• [PROBLEM STATEMENT]:
From the data that follows, copy every line holding the string "wkmp".

[Start of Attachment]

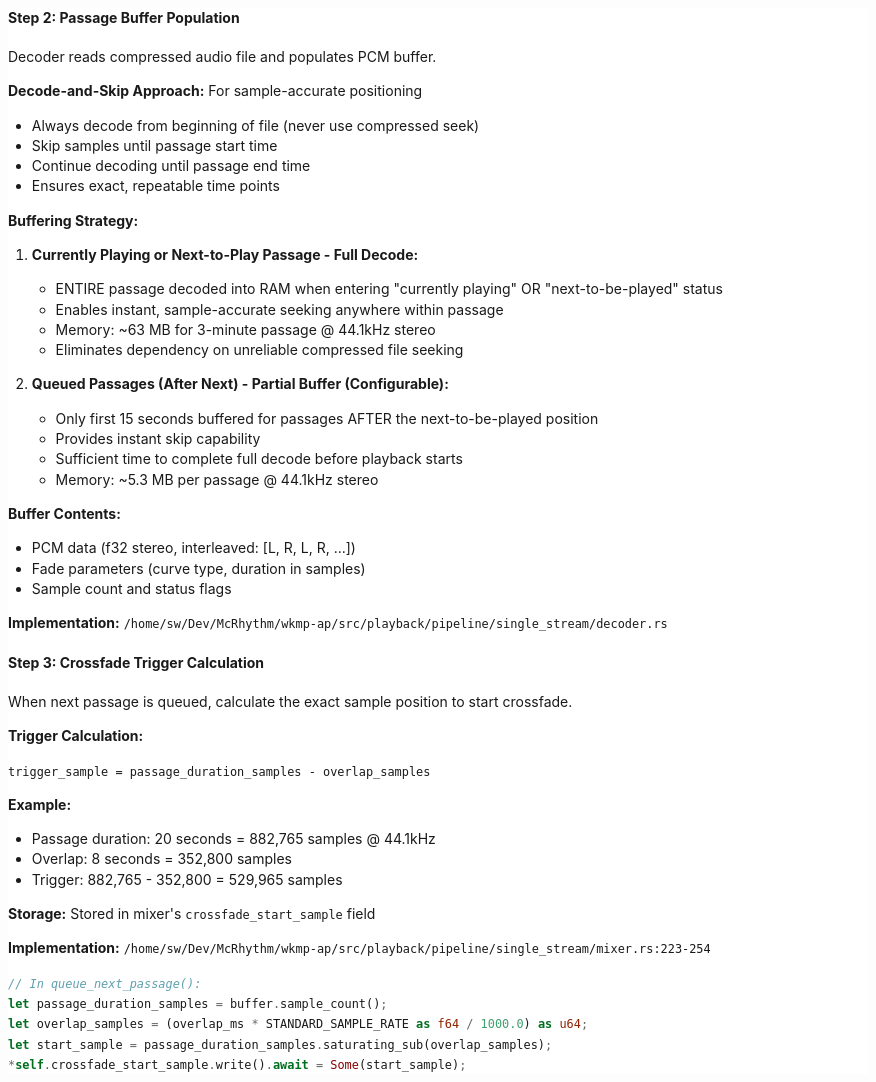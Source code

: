 #### Step 2: Passage Buffer Population

Decoder reads compressed audio file and populates PCM buffer.

**Decode-and-Skip Approach:** For sample-accurate positioning
- Always decode from beginning of file (never use compressed seek)
- Skip samples until passage start time
- Continue decoding until passage end time
- Ensures exact, repeatable time points

**Buffering Strategy:**

1. **Currently Playing or Next-to-Play Passage - Full Decode:**
   - ENTIRE passage decoded into RAM when entering "currently playing" OR "next-to-be-played" status
   - Enables instant, sample-accurate seeking anywhere within passage
   - Memory: ~63 MB for 3-minute passage @ 44.1kHz stereo
   - Eliminates dependency on unreliable compressed file seeking

2. **Queued Passages (After Next) - Partial Buffer (Configurable):**
   - Only first 15 seconds buffered for passages AFTER the next-to-be-played position
   - Provides instant skip capability
   - Sufficient time to complete full decode before playback starts
   - Memory: ~5.3 MB per passage @ 44.1kHz stereo

**Buffer Contents:**
- PCM data (f32 stereo, interleaved: [L, R, L, R, ...])
- Fade parameters (curve type, duration in samples)
- Sample count and status flags

**Implementation:** `/home/sw/Dev/McRhythm/wkmp-ap/src/playback/pipeline/single_stream/decoder.rs`

#### Step 3: Crossfade Trigger Calculation

When next passage is queued, calculate the exact sample position to start crossfade.

**Trigger Calculation:**
```
trigger_sample = passage_duration_samples - overlap_samples
```

**Example:**
- Passage duration: 20 seconds = 882,765 samples @ 44.1kHz
- Overlap: 8 seconds = 352,800 samples
- Trigger: 882,765 - 352,800 = 529,965 samples

**Storage:** Stored in mixer's `crossfade_start_sample` field

**Implementation:** `/home/sw/Dev/McRhythm/wkmp-ap/src/playback/pipeline/single_stream/mixer.rs:223-254`

```rust
// In queue_next_passage():
let passage_duration_samples = buffer.sample_count();
let overlap_samples = (overlap_ms * STANDARD_SAMPLE_RATE as f64 / 1000.0) as u64;
let start_sample = passage_duration_samples.saturating_sub(overlap_samples);
*self.crossfade_start_sample.write().await = Some(start_sample);
```
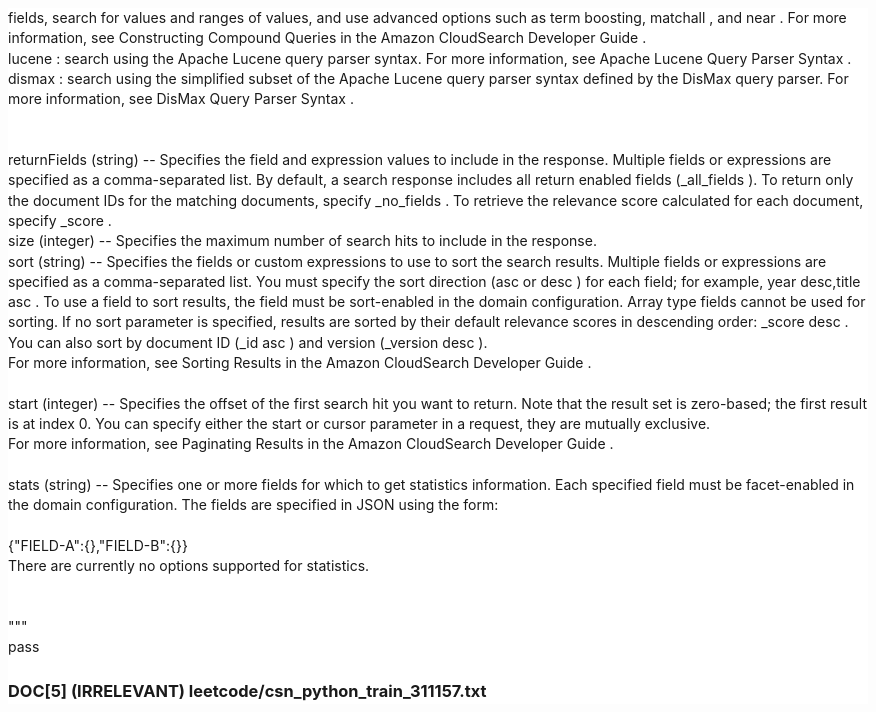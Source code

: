 fields, search for values and ranges of values, and use advanced options such as term boosting, matchall , and near . For more information, see Constructing Compound Queries in the Amazon CloudSearch Developer Guide .<br>    lucene : search using the Apache Lucene query parser syntax. For more information, see Apache Lucene Query Parser Syntax .<br>    dismax : search using the simplified subset of the Apache Lucene query parser syntax defined by the DisMax query parser. For more information, see DisMax Query Parser Syntax .<br>    <br>    <br>    returnFields (string) -- Specifies the field and expression values to include in the response. Multiple fields or expressions are specified as a comma-separated list. By default, a search response includes all return enabled fields (_all_fields ). To return only the document IDs for the matching documents, specify _no_fields . To retrieve the relevance score calculated for each document, specify _score .<br>    size (integer) -- Specifies the maximum number of search hits to include in the response.<br>    sort (string) -- Specifies the fields or custom expressions to use to sort the search results. Multiple fields or expressions are specified as a comma-separated list. You must specify the sort direction (asc or desc ) for each field; for example, year desc,title asc . To use a field to sort results, the field must be sort-enabled in the domain configuration. Array type fields cannot be used for sorting. If no sort parameter is specified, results are sorted by their default relevance scores in descending order: _score desc . You can also sort by document ID (_id asc ) and version (_version desc ).<br>    For more information, see Sorting Results in the Amazon CloudSearch Developer Guide .<br>    <br>    start (integer) -- Specifies the offset of the first search hit you want to return. Note that the result set is zero-based; the first result is at index 0. You can specify either the start or cursor parameter in a request, they are mutually exclusive.<br>    For more information, see Paginating Results in the Amazon CloudSearch Developer Guide .<br>    <br>    stats (string) -- Specifies one or more fields for which to get statistics information. Each specified field must be facet-enabled in the domain configuration. The fields are specified in JSON using the form:<br>    <br>    {"FIELD-A":{},"FIELD-B":{}}<br>    There are currently no options supported for statistics.<br>    <br>    <br>    """<br>    pass

### DOC[5] (IRRELEVANT) leetcode/csn_python_train_311157.txt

[End of Attachment]

• [RESULT]:
**Implementation:** `/home/sw/Dev/McRhythm/wkmp-ap/src/playback/pipeline/single_stream/decoder.rs`
**Implementation:** `/home/sw/Dev/McRhythm/wkmp-ap/src/playback/pipeline/single_stream/mixer.rs:223-254`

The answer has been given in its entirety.